### RECORDS SUPPLIED

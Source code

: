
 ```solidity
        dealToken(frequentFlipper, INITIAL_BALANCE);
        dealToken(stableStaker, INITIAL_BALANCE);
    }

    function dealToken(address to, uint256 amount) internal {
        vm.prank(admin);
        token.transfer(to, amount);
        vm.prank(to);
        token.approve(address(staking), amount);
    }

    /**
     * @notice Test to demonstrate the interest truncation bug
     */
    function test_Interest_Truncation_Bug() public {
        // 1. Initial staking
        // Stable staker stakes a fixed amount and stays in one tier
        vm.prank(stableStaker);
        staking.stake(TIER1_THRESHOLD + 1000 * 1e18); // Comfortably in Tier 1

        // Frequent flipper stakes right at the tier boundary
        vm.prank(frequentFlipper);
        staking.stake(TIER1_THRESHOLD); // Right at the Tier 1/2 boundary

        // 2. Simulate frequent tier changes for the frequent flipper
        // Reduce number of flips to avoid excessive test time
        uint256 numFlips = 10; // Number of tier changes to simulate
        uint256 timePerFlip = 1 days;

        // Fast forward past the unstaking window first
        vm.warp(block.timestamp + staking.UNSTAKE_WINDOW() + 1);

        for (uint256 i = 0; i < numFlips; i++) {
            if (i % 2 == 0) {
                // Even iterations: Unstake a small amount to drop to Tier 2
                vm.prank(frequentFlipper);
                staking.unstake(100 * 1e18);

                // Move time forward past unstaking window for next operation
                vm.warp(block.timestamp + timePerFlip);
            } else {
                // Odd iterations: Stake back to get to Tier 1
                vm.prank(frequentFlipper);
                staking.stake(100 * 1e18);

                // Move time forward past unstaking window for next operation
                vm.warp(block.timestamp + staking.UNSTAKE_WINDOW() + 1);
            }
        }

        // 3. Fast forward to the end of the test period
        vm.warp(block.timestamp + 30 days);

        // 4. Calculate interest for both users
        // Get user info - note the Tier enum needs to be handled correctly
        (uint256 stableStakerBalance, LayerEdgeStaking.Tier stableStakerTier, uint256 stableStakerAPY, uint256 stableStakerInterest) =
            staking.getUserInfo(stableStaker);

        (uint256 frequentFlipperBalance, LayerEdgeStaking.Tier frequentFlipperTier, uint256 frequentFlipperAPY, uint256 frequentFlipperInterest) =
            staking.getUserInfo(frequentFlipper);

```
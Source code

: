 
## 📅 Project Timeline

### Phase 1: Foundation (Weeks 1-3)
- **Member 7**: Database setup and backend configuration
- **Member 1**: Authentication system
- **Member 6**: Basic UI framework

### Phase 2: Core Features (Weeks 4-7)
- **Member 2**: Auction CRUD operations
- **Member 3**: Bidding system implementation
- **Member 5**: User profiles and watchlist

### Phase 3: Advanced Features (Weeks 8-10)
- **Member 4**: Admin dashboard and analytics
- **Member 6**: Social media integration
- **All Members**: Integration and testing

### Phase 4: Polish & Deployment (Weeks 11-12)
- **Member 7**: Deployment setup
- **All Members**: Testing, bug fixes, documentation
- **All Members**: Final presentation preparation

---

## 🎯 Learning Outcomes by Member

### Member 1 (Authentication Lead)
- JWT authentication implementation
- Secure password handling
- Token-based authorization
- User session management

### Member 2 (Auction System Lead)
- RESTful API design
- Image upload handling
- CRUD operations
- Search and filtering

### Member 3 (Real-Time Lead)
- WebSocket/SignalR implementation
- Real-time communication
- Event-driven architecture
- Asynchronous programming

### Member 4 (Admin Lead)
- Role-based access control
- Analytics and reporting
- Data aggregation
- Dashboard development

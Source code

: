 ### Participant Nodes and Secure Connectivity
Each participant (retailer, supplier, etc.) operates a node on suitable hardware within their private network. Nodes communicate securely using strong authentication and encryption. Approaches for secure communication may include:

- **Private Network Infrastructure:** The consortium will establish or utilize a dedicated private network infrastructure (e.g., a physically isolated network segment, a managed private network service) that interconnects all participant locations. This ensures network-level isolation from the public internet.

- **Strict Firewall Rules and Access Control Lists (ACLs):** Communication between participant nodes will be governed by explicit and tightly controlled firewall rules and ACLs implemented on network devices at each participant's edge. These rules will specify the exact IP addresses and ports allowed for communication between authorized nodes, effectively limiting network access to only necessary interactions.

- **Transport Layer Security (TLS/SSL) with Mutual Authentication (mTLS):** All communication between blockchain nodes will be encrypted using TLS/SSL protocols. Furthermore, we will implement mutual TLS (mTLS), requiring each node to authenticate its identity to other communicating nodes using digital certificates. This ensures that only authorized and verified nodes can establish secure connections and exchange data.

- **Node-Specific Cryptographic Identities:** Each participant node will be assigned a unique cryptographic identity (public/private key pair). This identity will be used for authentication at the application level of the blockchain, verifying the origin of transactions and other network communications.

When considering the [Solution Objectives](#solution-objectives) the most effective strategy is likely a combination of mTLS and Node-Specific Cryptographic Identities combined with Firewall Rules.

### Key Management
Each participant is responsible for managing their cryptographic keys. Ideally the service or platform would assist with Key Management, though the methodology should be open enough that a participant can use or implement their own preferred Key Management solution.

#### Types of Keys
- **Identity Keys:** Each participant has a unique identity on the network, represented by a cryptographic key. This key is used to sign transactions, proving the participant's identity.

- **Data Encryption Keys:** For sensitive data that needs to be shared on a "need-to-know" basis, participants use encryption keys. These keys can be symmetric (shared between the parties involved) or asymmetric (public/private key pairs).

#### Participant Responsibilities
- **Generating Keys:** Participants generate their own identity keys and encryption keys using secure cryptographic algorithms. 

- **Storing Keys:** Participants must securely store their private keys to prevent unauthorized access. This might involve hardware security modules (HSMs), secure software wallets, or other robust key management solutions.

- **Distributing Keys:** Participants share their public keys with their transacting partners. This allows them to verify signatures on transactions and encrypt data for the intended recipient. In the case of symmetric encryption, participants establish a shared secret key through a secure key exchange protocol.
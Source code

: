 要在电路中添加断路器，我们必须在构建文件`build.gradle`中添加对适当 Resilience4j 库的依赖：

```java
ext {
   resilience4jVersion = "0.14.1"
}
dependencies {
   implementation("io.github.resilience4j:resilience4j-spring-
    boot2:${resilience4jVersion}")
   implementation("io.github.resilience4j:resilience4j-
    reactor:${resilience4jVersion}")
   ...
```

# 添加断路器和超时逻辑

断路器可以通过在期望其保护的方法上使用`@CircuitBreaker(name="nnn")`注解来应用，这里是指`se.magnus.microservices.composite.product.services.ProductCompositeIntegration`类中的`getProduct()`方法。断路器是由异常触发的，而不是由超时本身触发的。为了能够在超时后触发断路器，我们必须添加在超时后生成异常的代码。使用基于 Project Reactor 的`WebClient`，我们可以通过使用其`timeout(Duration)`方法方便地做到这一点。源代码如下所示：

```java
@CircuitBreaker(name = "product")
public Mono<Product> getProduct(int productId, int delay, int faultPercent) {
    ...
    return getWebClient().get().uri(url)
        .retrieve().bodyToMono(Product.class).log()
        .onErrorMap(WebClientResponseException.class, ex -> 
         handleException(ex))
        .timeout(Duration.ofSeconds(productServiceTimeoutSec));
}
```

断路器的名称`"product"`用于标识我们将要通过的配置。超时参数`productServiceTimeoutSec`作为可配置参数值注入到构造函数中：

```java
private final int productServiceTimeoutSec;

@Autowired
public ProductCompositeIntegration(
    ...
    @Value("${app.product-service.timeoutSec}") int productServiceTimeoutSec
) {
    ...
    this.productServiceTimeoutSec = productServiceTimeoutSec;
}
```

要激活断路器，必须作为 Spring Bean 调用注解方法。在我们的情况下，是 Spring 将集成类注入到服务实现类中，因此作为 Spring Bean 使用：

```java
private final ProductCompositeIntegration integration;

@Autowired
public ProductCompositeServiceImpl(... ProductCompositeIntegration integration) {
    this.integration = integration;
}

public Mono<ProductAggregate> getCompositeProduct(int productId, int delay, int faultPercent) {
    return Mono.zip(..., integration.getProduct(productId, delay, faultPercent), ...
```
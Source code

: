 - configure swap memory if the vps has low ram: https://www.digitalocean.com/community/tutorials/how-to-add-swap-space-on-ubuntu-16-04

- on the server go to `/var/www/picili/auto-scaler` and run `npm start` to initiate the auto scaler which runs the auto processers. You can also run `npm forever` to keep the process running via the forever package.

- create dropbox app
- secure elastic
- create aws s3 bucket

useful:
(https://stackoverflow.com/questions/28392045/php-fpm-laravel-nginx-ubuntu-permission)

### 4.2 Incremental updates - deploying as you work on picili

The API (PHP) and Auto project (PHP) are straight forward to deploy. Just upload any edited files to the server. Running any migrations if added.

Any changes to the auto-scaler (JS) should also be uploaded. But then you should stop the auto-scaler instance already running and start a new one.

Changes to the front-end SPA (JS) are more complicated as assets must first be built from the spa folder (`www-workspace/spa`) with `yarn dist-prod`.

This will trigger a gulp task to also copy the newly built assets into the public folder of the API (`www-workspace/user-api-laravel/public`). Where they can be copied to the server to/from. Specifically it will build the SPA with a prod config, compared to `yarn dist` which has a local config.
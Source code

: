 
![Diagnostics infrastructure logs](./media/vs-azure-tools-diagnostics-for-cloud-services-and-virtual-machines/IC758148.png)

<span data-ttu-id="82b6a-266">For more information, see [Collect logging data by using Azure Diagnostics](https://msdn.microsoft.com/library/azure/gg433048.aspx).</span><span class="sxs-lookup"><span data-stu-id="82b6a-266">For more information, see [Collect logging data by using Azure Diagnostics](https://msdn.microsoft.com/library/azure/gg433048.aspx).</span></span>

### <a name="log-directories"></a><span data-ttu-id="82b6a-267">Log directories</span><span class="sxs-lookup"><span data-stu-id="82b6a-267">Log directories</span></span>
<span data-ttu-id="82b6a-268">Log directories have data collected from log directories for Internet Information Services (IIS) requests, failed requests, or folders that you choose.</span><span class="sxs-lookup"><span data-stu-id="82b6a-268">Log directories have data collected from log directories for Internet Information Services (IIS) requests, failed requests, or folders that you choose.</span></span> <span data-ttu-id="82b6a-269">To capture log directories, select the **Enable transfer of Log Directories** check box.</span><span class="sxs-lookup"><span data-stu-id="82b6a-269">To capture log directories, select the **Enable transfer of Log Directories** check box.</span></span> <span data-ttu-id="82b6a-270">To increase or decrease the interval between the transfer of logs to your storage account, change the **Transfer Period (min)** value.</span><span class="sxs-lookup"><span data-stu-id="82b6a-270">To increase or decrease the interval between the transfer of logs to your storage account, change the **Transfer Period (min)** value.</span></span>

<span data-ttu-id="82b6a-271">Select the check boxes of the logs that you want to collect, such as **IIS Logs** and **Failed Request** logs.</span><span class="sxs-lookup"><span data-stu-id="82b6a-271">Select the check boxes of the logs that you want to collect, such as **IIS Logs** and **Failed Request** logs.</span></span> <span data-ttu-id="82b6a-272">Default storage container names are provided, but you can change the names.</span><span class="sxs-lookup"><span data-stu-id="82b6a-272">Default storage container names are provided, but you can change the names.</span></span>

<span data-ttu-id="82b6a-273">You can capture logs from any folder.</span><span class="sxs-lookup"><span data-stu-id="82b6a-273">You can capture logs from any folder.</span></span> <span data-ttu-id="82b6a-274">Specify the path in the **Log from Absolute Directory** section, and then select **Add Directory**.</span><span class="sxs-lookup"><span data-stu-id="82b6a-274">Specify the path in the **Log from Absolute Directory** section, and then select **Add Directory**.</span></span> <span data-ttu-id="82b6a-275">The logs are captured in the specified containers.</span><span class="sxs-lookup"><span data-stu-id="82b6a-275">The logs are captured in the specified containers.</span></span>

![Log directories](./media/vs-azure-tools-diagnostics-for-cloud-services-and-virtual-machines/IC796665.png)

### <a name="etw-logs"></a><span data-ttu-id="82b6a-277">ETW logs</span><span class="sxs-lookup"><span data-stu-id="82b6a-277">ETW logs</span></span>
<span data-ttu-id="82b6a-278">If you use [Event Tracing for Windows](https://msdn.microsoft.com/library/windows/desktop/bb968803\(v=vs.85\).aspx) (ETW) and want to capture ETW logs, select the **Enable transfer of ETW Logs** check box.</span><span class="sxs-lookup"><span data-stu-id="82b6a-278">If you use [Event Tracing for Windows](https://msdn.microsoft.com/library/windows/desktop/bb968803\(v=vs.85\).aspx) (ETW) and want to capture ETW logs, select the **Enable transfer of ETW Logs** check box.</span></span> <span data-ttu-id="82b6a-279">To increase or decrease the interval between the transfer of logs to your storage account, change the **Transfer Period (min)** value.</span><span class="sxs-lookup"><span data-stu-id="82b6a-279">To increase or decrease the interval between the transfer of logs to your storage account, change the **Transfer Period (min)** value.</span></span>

######

Which lines of the data include "tools"? Copy each of them.

EXPECTED ANSWER ->
![Diagnostics infrastructure logs](./media/vs-azure-tools-diagnostics-for-cloud-services-and-virtual-machines/IC758148.png)
![Log directories](./media/vs-azure-tools-diagnostics-for-cloud-services-and-virtual-machines/IC796665.png)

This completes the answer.